■ TASK BRIEF: Among the entries, how many lines hold the word "Header"? Respond with that number only.

Stored entries
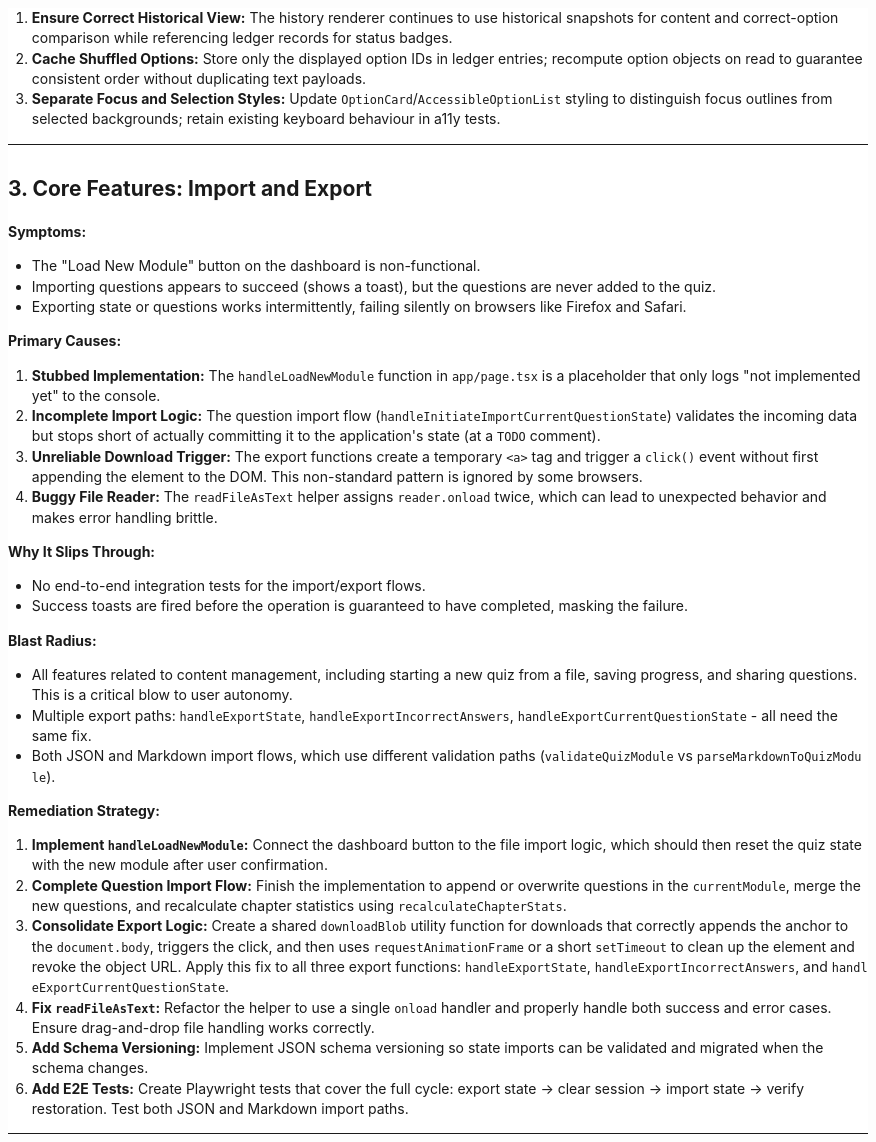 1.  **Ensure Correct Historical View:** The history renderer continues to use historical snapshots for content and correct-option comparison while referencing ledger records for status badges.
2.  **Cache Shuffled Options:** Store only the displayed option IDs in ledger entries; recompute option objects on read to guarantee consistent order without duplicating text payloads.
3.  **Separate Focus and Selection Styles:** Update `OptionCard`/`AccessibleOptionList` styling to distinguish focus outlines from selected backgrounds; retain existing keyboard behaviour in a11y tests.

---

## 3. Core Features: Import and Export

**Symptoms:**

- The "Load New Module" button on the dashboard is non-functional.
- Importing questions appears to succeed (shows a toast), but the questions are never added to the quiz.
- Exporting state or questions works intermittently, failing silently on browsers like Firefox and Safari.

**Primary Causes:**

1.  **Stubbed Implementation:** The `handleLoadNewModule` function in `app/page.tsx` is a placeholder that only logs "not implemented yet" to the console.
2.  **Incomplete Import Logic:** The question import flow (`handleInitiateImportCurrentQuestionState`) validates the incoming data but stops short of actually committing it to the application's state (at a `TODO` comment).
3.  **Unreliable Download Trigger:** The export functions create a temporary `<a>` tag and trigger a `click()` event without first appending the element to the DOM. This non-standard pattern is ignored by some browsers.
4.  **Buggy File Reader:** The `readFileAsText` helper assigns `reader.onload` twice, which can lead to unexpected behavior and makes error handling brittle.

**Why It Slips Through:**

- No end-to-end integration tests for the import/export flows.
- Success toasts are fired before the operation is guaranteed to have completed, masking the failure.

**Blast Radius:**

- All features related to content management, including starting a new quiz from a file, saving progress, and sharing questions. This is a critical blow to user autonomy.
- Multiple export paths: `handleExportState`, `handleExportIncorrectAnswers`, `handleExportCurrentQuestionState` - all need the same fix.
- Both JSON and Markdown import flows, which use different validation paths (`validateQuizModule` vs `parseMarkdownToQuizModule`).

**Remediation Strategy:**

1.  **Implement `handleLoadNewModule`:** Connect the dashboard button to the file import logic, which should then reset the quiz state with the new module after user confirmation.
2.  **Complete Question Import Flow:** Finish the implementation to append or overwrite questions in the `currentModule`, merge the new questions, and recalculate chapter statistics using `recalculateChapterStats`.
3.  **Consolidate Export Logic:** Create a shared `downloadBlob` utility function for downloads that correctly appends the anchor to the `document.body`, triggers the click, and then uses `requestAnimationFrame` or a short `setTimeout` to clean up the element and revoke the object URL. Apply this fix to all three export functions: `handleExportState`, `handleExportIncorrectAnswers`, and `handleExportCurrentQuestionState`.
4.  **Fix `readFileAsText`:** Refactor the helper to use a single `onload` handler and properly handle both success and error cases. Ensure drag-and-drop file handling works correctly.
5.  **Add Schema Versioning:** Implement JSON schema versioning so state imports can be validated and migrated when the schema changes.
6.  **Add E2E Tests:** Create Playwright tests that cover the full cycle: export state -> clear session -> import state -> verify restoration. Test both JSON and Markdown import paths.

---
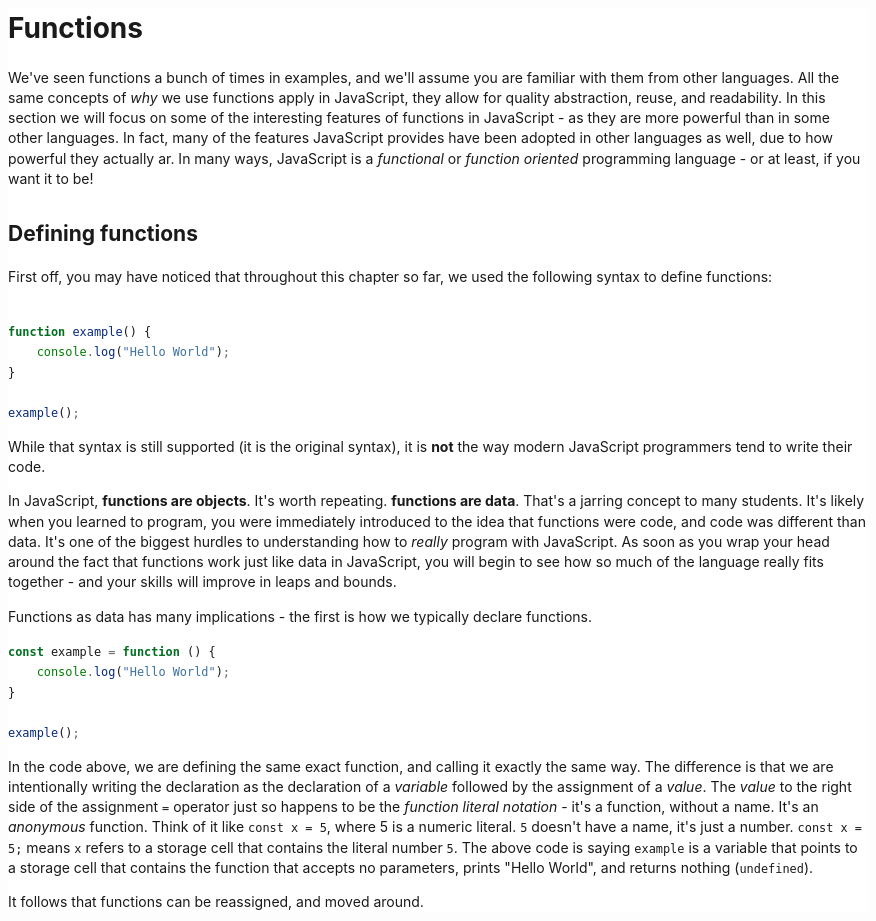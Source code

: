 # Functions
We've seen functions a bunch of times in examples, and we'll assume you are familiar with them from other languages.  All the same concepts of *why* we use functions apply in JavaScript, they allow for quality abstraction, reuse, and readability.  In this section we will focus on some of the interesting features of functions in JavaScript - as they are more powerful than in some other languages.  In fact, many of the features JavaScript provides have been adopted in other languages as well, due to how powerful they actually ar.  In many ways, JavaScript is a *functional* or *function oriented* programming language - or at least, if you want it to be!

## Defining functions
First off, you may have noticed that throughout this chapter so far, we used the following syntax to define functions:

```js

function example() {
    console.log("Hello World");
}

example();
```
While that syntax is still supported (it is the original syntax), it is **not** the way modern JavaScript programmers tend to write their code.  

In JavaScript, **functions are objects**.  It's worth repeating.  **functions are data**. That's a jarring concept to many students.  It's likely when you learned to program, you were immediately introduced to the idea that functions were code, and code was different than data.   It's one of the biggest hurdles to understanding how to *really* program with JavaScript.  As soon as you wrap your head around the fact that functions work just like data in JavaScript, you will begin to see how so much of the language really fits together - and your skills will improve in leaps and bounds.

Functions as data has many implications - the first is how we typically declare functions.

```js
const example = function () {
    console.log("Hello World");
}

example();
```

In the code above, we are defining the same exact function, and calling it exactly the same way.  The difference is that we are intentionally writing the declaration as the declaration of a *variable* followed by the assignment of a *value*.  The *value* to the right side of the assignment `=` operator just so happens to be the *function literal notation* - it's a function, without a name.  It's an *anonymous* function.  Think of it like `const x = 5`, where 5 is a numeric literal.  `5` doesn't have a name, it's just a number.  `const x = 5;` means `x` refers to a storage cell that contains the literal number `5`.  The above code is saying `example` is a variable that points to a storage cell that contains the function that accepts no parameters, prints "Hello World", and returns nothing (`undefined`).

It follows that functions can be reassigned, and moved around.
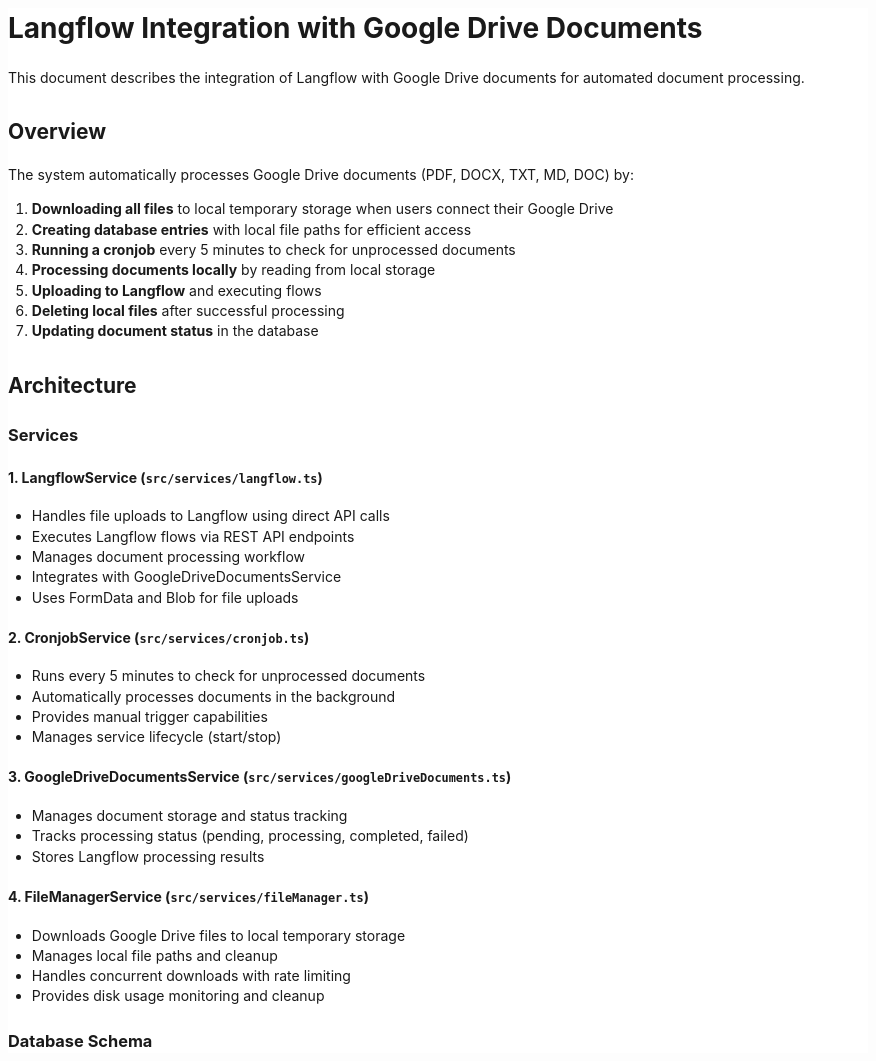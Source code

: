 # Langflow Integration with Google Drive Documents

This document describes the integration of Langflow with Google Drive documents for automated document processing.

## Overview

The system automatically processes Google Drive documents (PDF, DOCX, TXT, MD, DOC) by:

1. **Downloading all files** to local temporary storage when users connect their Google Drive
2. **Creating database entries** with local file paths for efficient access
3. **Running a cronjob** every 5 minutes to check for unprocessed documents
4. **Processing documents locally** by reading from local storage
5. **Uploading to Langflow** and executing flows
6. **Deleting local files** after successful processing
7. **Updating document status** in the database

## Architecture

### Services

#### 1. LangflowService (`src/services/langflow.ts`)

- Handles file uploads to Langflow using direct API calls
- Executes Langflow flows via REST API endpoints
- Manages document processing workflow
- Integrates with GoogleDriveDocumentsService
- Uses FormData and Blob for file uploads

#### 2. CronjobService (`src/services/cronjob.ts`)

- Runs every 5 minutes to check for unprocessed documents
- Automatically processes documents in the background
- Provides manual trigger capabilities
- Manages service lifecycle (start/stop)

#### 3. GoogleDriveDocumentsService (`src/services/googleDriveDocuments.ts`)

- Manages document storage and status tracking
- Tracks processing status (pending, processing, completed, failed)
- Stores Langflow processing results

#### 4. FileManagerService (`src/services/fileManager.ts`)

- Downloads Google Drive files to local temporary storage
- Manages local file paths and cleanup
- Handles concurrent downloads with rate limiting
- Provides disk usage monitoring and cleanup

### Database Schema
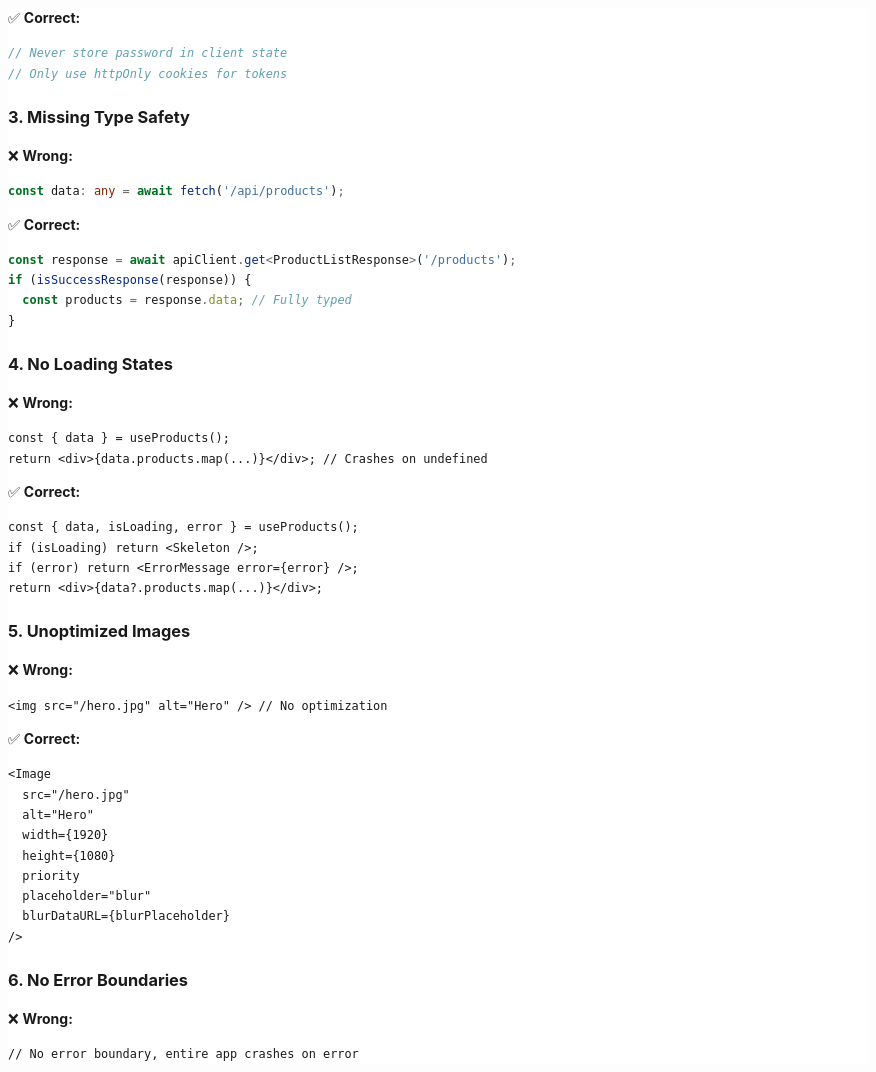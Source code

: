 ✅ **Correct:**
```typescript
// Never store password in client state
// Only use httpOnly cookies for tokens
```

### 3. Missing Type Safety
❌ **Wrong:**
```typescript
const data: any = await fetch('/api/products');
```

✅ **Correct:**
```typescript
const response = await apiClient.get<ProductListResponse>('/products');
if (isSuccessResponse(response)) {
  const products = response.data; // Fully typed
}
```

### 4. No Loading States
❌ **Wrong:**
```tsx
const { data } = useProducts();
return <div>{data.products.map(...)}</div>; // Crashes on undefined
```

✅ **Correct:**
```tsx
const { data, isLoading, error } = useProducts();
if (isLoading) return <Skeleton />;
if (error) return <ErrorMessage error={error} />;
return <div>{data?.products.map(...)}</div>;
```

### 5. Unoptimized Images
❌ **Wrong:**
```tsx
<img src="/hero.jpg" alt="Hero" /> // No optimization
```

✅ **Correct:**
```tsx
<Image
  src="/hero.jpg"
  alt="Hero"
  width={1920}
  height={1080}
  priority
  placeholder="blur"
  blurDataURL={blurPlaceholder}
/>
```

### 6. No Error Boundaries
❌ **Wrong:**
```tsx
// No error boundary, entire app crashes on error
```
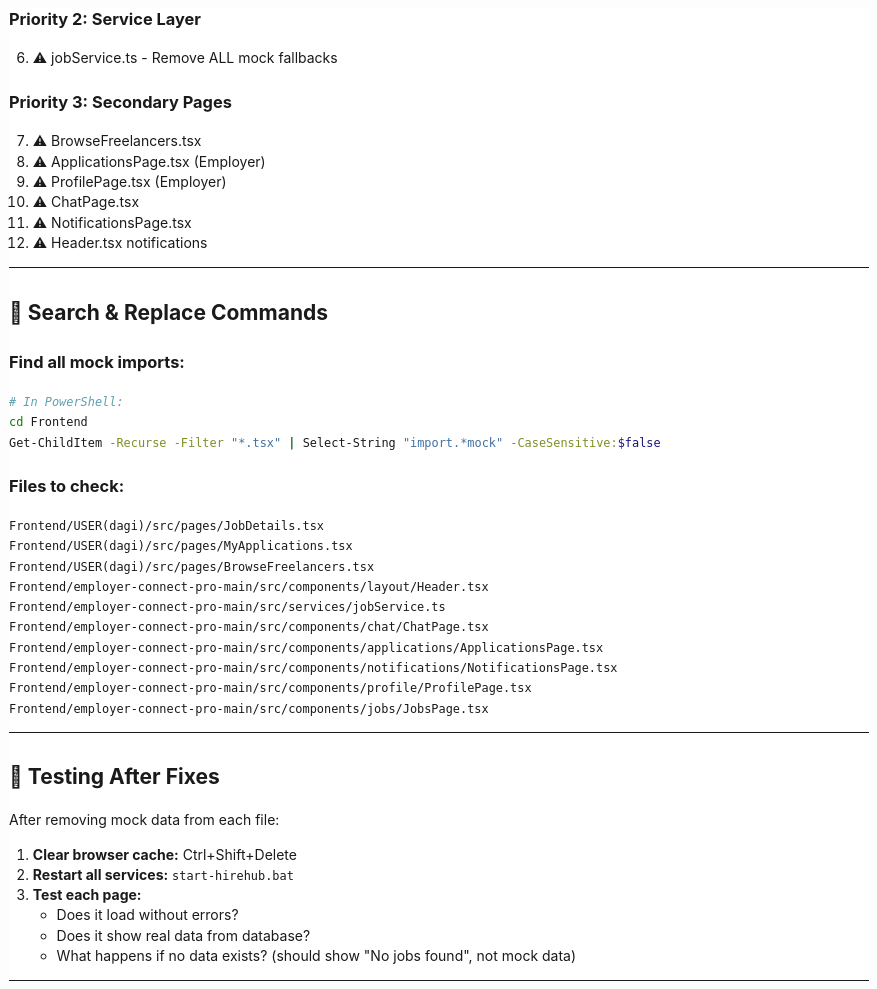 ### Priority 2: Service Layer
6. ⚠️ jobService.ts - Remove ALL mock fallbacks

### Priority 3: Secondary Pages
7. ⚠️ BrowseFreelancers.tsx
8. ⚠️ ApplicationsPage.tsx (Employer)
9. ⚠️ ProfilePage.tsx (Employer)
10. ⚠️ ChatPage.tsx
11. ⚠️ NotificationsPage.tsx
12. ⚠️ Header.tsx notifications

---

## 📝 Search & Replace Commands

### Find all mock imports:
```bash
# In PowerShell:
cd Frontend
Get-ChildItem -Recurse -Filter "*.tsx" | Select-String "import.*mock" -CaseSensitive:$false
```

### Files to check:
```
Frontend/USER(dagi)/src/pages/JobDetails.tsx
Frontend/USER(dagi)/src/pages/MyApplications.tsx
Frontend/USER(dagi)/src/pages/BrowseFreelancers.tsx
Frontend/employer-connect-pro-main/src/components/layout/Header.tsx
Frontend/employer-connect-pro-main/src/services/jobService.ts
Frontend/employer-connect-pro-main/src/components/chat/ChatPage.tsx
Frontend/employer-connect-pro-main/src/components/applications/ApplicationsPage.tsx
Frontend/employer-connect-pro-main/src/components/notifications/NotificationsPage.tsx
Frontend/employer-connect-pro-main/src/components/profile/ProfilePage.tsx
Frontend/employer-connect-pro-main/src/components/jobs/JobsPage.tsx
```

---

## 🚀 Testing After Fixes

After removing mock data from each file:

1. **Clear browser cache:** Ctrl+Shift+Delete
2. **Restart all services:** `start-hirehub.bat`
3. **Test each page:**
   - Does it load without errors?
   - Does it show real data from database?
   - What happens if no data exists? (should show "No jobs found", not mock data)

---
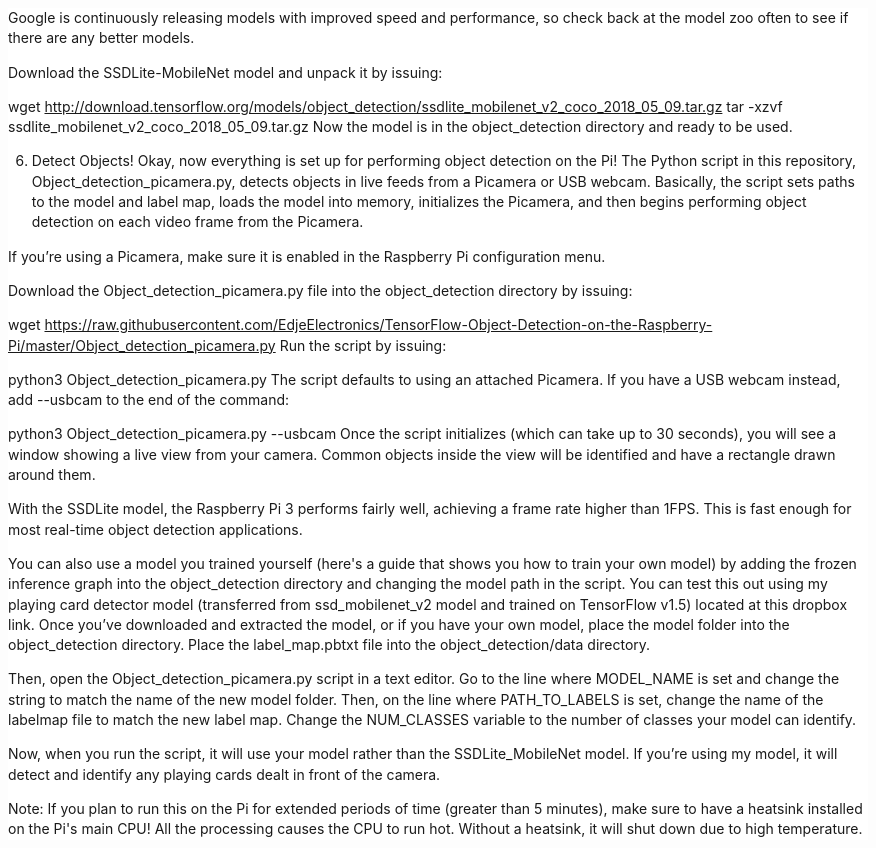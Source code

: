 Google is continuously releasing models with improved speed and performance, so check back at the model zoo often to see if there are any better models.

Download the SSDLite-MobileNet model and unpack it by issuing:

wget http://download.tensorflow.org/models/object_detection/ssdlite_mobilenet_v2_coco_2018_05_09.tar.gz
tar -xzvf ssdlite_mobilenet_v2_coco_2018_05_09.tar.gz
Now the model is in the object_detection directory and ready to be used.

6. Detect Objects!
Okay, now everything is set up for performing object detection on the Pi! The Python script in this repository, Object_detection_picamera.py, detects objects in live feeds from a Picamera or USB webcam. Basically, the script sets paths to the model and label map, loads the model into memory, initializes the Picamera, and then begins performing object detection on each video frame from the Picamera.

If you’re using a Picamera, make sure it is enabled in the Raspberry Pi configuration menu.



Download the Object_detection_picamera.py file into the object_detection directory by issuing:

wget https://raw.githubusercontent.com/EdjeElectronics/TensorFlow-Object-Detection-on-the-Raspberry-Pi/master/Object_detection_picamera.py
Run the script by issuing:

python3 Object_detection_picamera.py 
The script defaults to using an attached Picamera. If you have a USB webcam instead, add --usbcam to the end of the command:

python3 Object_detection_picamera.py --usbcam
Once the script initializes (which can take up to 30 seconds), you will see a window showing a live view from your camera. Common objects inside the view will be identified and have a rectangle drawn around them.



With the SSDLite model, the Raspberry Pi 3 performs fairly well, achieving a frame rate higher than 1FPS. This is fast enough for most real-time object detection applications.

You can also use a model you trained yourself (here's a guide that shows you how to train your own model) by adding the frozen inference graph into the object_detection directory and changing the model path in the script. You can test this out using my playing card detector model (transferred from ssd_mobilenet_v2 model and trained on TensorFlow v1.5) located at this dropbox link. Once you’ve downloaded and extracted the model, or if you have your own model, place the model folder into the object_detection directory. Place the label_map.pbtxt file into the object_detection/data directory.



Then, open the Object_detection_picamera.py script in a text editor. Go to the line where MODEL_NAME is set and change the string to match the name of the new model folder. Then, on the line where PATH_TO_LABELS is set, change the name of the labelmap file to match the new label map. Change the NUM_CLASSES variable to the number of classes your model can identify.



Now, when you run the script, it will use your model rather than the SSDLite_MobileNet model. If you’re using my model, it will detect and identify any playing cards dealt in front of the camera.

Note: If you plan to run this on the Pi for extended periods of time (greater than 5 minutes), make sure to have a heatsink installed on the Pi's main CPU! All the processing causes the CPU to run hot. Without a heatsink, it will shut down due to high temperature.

■ WRITTEN ANSWER: 2